The ability to navigate in a complex environment is crucial for both animals and robots. Social insects routinely return to the colony after their foraging excursions, on long and winding routes (Wilson, 1971). Given their size and relatively simple nervous systems, it seems likely that insects use simpler and economical ways to navigate in the real world. An ant, for example, navigates tirelessly back to its nest after going out on foraging expeditions several thousand body lengths away from its nest, relying mainly on olfactory and visual cues when navigating over large distances.
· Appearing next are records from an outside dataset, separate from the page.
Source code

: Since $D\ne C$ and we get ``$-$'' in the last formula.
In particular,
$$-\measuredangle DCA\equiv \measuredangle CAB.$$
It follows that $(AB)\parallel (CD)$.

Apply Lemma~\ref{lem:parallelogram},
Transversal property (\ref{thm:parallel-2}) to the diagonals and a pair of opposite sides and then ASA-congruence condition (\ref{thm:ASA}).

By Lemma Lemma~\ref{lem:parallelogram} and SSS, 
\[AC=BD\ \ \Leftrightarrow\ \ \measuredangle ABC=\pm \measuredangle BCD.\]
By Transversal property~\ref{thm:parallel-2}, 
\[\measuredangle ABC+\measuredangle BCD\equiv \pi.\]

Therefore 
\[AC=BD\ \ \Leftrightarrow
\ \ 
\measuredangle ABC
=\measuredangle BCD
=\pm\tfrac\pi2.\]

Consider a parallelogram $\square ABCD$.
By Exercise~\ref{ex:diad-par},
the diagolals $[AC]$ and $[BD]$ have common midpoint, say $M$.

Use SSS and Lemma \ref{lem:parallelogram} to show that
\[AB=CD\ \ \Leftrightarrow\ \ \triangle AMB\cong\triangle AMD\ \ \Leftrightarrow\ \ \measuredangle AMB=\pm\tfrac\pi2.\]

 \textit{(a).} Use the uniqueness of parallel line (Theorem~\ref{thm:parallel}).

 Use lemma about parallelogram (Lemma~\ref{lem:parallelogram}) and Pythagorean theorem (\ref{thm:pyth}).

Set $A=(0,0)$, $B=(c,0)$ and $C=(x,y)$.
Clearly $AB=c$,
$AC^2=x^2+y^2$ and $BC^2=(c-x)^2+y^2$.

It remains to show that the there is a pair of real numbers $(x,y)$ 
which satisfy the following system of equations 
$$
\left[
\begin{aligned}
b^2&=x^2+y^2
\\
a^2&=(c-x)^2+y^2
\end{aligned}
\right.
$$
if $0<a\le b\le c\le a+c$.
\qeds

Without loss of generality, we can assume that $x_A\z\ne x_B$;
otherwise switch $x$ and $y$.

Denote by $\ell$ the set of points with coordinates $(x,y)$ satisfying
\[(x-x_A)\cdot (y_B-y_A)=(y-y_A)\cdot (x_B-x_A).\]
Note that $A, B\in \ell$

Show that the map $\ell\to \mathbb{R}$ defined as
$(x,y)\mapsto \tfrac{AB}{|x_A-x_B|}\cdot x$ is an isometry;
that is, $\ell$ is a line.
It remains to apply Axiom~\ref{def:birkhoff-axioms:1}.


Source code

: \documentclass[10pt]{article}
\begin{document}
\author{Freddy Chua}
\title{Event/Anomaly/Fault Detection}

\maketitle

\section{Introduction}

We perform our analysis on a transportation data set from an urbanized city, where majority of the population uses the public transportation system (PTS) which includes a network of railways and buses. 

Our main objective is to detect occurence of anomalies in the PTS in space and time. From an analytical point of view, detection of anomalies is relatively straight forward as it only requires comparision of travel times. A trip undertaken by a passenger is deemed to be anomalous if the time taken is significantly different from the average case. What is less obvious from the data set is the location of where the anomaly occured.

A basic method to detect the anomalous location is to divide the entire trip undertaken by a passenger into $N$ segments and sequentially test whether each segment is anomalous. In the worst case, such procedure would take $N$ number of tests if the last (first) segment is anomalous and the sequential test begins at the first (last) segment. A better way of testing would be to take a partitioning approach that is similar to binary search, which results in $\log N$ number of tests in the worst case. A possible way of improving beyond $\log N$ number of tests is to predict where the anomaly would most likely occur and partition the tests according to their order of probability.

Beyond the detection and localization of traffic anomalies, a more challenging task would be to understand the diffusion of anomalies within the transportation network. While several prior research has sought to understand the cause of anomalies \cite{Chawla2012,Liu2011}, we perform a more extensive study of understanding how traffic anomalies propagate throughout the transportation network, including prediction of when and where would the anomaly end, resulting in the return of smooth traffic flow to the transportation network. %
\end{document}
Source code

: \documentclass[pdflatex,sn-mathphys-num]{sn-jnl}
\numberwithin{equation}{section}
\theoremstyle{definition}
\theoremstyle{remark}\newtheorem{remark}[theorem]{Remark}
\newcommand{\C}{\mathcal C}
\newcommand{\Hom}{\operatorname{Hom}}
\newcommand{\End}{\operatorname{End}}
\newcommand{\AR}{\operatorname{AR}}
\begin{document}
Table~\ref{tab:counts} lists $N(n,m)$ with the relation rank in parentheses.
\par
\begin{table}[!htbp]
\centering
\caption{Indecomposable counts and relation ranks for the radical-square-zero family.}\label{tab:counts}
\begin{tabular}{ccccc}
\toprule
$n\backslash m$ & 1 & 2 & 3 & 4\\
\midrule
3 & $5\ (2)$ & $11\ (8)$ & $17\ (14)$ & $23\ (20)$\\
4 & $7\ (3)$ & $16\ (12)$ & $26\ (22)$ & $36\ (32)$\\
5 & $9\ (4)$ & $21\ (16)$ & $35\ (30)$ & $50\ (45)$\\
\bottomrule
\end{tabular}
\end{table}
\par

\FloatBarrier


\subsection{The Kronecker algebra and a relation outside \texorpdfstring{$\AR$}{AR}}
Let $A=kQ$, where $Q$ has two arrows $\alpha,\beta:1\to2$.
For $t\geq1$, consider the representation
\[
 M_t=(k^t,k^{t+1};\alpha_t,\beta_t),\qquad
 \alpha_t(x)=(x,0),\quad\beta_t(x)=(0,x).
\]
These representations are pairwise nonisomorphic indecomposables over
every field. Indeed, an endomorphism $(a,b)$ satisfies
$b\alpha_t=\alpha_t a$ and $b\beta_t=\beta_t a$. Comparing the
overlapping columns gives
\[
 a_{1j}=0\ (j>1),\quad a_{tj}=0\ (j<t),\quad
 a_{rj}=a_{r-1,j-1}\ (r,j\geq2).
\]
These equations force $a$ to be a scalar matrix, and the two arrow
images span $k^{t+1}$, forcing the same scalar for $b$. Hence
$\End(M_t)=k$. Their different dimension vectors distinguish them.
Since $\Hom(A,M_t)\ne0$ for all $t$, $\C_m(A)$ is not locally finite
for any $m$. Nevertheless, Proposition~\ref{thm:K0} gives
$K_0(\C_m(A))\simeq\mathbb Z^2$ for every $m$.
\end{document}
Similar principles can be applied to the design of navigational strategies for autonomous robots that may be deployed to perform tasks such as: foraging (Lerman & Galstyan, 2002); gathering (Jiménez, Shirinzadeh, Oetomo, & Nicholson, 2011); and flocking (Egerstedt & Hu, 2001).

When returning to the nest ants navigate by Path Integration (PI), chemical navigation (trail following), and visual navigation (landmark following). In this study navigation is interpreted as the ability to move in space determining if a target has been reached. This interpretation of navigation does not require a map like representation to find the target.
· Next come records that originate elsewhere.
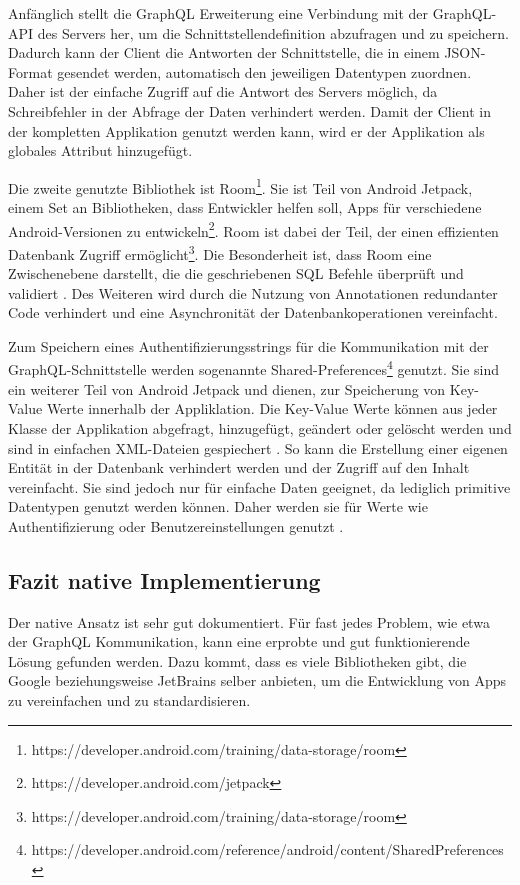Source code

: Anfänglich stellt die GraphQL Erweiterung eine Verbindung mit der GraphQL-API des Servers her, um die Schnittstellendefinition abzufragen und zu speichern. Dadurch kann der Client die Antworten der Schnittstelle, die in einem JSON-Format gesendet werden, automatisch den jeweiligen Datentypen zuordnen. Daher ist der einfache Zugriff auf die Antwort des Servers möglich, da Schreibfehler in der Abfrage der Daten verhindert werden.
Damit der Client in der kompletten Applikation genutzt werden kann, wird er der Applikation als globales Attribut hinzugefügt.

Die zweite genutzte Bibliothek ist Room\footnote{https://developer.android.com/training/data-storage/room}. Sie ist Teil von Android Jetpack, einem Set an Bibliotheken, dass Entwickler helfen soll, Apps für verschiedene Android-Versionen zu entwickeln\footnote{https://developer.android.com/jetpack}. Room ist dabei der Teil, der einen effizienten Datenbank Zugriff ermöglicht\footnote{https://developer.android.com/training/data-storage/room}.
Die Besonderheit ist, dass Room eine Zwischenebene darstellt, die die geschriebenen SQL Befehle überprüft und validiert \cite{Android_Room}. Des Weiteren wird durch die Nutzung von Annotationen redundanter Code verhindert und eine Asynchronität der Datenbankoperationen vereinfacht.

Zum Speichern eines Authentifizierungsstrings für die Kommunikation mit der GraphQL-Schnittstelle werden sogenannte Shared-Preferences\footnote{https://developer.android.com/reference/android/content/SharedPreferences} genutzt. 
Sie sind ein weiterer Teil von Android Jetpack und dienen, zur Speicherung von Key-Value Werte innerhalb der Appliklation. 
Die Key-Value Werte können aus jeder Klasse der Applikation abgefragt, hinzugefügt, geändert oder gelöscht werden und sind in einfachen XML-Dateien gespiechert \cite{Shared_Preferences_Android}. 
So kann die Erstellung einer eigenen Entität in der Datenbank verhindert werden und der Zugriff auf den Inhalt vereinfacht. 
Sie sind jedoch nur für einfache Daten geeignet, da lediglich primitive Datentypen genutzt werden können. 
Daher werden sie für Werte wie Authentifizierung oder Benutzereinstellungen genutzt \cite{Shared_Preferences_Android}.


\subsection{Fazit native Implementierung}
Der native Ansatz ist sehr gut dokumentiert. Für fast jedes Problem, wie etwa der GraphQL Kommunikation, kann eine erprobte und gut funktionierende Lösung gefunden werden. Dazu kommt, dass es viele Bibliotheken gibt, die Google beziehungsweise JetBrains selber anbieten, um die Entwicklung von Apps zu vereinfachen und zu standardisieren.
Ants’ predominant method of navigation is path integration (PI) (Collett & Collett, 2000). The principle of PI is rather simple; information from a compass and an odometer is used to continuously calculate the insects’ current position relative to the nest position. PI systems rely on the animal’s past performance and cannot correct errors by referring to a global map. Thus, all small errors successively made by the animal will accumulate. In general, PI models are stated in terms of the operations required to update the home position vector. A common assumption between different models is that the home base position is maintained by an incremental procedure. This means that an individual knows the distance (r) and direction (µ) of its home base. Desert ants, for example, measure angle directions based on wind and sky as compass (Müller & Wehner, 2007). It is not clear how desert ants measure distances: whether they count the numbers of steps or whether they measure their speed and time. However, their PI system is precise enough to let them miss the inconspicuous hole leading to their underground nest by no more than a few percent of the entire homing distance (Wehner & Srinivasan, 1981). The light polarisation of the sky has also been utilized to estimate orientation (Lambrinos, Möller, Labhart, Pfeifer, & Wehner, 2000). This compass was closely related to the spatial layout and neural processing of the ants eye. Inspired by the way honeybees use image motion for a variety of tasks in navigation, Weber et al. (1996) estimated the distance travelled from image motion by integrating the optical flow from two lateral cameras. A number of experiments in corridors at different speeds show that the values were consistent with the corridor. However, the method cannot be used in a different environment because the optical flow depends on specified features used as markings and targets for motion.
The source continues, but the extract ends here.